Google+ Georgia On My Mind: January 2012

Wednesday, January 25, 2012

Old Dan Tucker

As a young girl I became hooked on Laura Ingalls Wilder back when her books were the thing…..not the television show and the subsequent re-runs….but the honest to goodness turn-the-page books.   When I read On the Banks of Plum Creek I had what I believe to be my introduction to the song Old Dan Tucker.

Here are the lyrics as they appeared in Ingall’s book, but there are other versions as well.

Old Dan Tucker was a fine old man
He washed his face in the frying pan
He combed his hair with a wagon wheel
And died of the toothache in his heel

Get out the way for old Dan Tucker
He's too late to git his supper
Supper's over and dishes washed
Nothing left but a piece of squash

Old Dan Tucker went to town
Riding a mule and leading a hound
Hound barked and mule jumped
Threw old Dan right over a stump…..

Most references state Old Dan Tucker became a minstrel hit in 1843 when a troupe of white men who performed in blackface began to sing it.  They sang in Black Vernacular English and called themselves the Virginia Minstrels.  Though the lyrics Laura Ingalls Wilder placed in her book seem a little tame they actually tell the story of how Dan Tucker visits a strange town where he is the epitome of a bad guest.  You name it he does it – he fights, he gets drunk, he overeats, etc.   As other minstrel groups added the song to their playlist they removed and added lyrics as they wished.Just as there are many versions to the lyrics there are just as many versions regarding how the song came to be.

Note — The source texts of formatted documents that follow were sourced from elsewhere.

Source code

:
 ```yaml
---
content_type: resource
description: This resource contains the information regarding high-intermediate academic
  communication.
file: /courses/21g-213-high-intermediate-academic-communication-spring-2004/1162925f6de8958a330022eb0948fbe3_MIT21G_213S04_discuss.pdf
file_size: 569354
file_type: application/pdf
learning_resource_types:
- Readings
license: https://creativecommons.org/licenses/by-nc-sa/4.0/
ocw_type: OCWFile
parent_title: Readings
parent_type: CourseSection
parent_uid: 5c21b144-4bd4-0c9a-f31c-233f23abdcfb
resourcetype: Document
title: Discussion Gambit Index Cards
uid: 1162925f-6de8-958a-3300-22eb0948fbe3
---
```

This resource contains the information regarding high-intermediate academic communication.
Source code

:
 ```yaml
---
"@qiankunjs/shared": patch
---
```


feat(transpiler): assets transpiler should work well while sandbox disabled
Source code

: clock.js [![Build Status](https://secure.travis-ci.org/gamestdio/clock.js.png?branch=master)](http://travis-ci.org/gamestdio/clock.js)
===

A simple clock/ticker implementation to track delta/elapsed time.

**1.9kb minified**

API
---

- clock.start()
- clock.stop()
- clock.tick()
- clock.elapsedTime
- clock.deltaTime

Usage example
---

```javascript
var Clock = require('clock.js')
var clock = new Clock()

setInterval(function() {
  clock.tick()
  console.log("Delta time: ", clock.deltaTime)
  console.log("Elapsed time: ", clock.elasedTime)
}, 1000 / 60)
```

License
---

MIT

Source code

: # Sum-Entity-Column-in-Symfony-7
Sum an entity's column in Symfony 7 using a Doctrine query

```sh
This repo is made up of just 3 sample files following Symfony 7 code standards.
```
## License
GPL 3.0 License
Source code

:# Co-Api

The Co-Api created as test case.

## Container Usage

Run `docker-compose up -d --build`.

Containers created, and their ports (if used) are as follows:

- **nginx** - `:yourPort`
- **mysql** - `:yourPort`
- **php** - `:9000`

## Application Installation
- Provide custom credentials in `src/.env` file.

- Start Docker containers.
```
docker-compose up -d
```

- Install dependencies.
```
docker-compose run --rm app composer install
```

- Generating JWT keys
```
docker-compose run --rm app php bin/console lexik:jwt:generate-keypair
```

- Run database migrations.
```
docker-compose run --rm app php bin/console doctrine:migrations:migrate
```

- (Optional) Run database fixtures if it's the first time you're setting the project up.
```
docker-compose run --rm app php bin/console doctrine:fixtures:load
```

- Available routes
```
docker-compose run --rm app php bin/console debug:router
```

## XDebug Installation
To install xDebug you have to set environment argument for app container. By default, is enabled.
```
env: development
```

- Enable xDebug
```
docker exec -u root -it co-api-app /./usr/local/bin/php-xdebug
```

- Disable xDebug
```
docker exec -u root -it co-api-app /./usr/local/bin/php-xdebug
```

Dan Emmett, the leader of the Virginia Minstrels, claimed to have written Old Dan Tucker when he was 14 years old and living in Mount Vernon, Ohio.   In interviews he stated he named the character after himself and his dog, Tucker.   Emmett is also credited with having written the song Dixie as well…..but that’s another story for another time.

The Georgia connection with Old Dan Tucker involves Elbert County.  Their Chamber of Commerce promotes a story that states the Dan Tucker in the song actually lived in Elbert County where he was a farmer, ferryman, and minister.  This particular Dan Tucker was originally born in Virginia in 1740 and ended up fighting in the American Revolution.  As a ferryman he operated a boat that moved back and forth on the Savannah River between Georgia and South Carolina and owned a plantation referred to as "Point Lookout."  As a Methodist minister he worked with slaves.  The slaves actually wrote the song to honor him.  When Tucker died in 1818 he was laid to rest in a grave along Heardmont Road in Elbert County, Georgia where a state historical marker is located today.

Unfortunately, we may never truly know the source for the lively tune.